Work item: The word "alpha" marks the lines to keep; find each one in the data and copy it.
____ Data excerpts
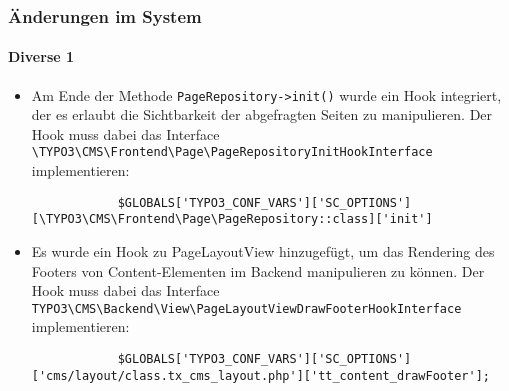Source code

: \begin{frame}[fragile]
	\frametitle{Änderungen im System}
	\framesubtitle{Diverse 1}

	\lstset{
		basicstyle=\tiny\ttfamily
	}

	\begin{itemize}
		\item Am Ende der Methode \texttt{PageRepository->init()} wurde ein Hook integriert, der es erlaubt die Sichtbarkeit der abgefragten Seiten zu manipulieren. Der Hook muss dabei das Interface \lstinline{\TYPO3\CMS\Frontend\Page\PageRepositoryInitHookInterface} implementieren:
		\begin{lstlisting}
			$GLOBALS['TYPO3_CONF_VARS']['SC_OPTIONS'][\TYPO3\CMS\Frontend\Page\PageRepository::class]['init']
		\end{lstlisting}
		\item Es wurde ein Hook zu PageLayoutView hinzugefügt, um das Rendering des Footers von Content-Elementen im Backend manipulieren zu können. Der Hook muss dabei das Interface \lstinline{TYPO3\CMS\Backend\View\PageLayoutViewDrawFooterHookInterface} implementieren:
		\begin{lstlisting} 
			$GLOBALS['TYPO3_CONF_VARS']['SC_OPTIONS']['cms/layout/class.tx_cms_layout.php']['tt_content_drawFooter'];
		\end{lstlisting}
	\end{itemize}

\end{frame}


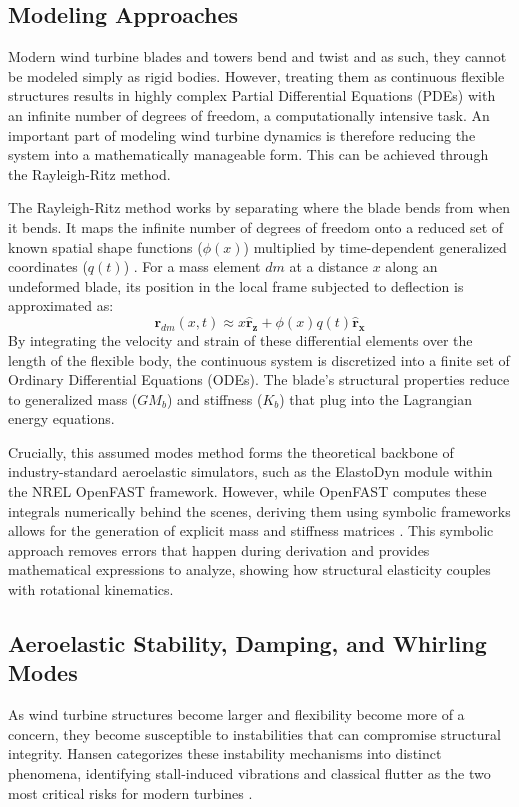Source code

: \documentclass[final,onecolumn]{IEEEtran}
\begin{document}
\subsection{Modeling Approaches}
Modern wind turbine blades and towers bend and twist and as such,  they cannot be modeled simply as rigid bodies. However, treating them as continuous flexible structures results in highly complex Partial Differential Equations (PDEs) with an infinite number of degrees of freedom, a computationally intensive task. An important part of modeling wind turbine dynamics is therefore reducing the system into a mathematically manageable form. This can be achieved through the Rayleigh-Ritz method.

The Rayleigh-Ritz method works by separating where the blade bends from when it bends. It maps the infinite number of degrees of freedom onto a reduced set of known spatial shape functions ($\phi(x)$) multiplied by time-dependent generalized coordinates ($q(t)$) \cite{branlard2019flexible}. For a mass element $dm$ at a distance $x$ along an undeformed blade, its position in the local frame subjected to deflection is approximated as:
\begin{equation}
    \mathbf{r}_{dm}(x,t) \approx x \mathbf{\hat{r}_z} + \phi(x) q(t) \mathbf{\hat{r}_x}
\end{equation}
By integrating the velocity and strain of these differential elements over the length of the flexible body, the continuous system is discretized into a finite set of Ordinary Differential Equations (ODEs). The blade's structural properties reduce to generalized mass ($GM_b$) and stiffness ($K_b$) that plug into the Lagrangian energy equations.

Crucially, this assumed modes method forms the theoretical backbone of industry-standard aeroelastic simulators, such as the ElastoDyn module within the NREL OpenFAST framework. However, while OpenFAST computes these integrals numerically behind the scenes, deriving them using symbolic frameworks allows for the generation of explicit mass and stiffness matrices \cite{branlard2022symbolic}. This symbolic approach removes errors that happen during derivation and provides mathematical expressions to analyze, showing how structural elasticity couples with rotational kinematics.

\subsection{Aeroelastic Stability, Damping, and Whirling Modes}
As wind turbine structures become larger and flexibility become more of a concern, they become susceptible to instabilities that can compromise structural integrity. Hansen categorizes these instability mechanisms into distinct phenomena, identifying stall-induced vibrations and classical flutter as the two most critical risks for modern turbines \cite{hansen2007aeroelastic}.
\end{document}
________
____ Data excerpts
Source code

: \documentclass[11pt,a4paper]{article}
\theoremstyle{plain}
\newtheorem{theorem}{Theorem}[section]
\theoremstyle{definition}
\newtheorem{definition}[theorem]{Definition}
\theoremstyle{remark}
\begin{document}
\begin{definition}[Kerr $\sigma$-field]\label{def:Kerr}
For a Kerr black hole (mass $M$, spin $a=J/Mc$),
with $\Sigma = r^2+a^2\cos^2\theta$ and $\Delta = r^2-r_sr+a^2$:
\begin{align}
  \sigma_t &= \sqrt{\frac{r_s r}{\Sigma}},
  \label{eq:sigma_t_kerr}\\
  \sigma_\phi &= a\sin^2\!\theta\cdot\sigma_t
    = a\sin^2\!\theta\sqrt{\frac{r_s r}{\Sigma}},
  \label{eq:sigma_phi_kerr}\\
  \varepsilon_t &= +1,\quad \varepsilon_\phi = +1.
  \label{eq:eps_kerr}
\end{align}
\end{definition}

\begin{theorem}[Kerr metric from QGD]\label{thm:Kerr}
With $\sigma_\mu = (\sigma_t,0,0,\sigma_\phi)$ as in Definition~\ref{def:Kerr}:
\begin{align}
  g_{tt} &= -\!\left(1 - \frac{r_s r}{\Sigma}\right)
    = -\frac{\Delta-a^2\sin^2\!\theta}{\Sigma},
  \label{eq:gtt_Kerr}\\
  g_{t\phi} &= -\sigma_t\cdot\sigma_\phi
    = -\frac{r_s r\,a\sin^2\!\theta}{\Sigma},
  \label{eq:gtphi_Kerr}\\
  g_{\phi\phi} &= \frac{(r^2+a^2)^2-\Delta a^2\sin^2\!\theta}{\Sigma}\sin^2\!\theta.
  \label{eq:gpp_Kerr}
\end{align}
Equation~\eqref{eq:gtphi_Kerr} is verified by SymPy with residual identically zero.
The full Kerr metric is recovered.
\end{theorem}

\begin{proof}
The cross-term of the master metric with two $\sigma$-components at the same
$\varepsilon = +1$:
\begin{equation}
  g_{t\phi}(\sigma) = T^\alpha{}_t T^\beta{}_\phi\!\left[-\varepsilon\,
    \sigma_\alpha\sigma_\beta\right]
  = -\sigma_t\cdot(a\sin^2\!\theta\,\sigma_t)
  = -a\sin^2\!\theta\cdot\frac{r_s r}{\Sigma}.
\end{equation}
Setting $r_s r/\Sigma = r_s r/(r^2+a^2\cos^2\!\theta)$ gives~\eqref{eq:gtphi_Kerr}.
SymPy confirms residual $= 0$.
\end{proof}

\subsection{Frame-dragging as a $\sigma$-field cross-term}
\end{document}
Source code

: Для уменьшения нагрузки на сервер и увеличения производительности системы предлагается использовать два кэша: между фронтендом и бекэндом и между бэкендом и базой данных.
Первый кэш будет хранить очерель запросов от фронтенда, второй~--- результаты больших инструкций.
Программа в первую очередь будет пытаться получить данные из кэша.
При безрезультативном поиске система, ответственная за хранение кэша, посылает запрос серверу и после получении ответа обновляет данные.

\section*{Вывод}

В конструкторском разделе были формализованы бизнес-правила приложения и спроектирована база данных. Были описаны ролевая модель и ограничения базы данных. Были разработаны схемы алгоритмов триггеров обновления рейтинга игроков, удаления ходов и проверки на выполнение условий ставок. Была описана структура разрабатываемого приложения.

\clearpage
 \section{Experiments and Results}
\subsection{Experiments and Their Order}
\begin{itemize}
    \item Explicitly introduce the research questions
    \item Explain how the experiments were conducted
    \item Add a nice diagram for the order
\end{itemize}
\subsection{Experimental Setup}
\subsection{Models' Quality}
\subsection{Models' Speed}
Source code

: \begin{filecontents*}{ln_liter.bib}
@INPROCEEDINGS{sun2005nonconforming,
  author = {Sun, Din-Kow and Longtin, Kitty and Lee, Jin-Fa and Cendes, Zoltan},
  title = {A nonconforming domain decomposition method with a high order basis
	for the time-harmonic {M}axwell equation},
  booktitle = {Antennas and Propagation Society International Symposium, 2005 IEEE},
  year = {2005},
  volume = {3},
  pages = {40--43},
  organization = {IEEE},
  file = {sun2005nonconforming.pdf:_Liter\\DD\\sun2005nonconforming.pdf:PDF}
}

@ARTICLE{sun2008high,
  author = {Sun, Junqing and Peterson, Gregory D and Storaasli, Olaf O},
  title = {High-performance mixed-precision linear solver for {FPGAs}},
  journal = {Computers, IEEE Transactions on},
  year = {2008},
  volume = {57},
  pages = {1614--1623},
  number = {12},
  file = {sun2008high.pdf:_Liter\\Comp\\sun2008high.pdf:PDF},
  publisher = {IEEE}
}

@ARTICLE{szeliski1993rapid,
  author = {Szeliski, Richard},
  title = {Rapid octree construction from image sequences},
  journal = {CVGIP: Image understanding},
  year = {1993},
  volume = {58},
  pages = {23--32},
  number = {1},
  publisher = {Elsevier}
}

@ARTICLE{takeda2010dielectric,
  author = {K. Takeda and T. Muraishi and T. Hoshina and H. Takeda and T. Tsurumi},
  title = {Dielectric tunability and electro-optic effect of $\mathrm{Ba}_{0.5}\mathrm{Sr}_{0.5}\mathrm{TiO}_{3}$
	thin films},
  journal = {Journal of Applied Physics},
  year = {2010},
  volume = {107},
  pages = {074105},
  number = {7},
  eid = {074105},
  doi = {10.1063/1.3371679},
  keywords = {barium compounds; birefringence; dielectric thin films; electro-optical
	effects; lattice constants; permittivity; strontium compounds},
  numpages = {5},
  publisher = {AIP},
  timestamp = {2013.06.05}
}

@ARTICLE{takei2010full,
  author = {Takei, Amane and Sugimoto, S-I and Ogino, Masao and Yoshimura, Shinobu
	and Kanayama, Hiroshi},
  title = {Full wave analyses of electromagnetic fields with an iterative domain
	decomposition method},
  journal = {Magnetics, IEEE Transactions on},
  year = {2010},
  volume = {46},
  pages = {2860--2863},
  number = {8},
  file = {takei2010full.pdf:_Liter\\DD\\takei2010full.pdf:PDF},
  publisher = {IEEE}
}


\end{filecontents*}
________
Task solution:
  g_{t\phi}(\sigma) = T^\alpha{}_t T^\beta{}_\phi\!\left[-\varepsilon\,
    \sigma_\alpha\sigma_\beta\right]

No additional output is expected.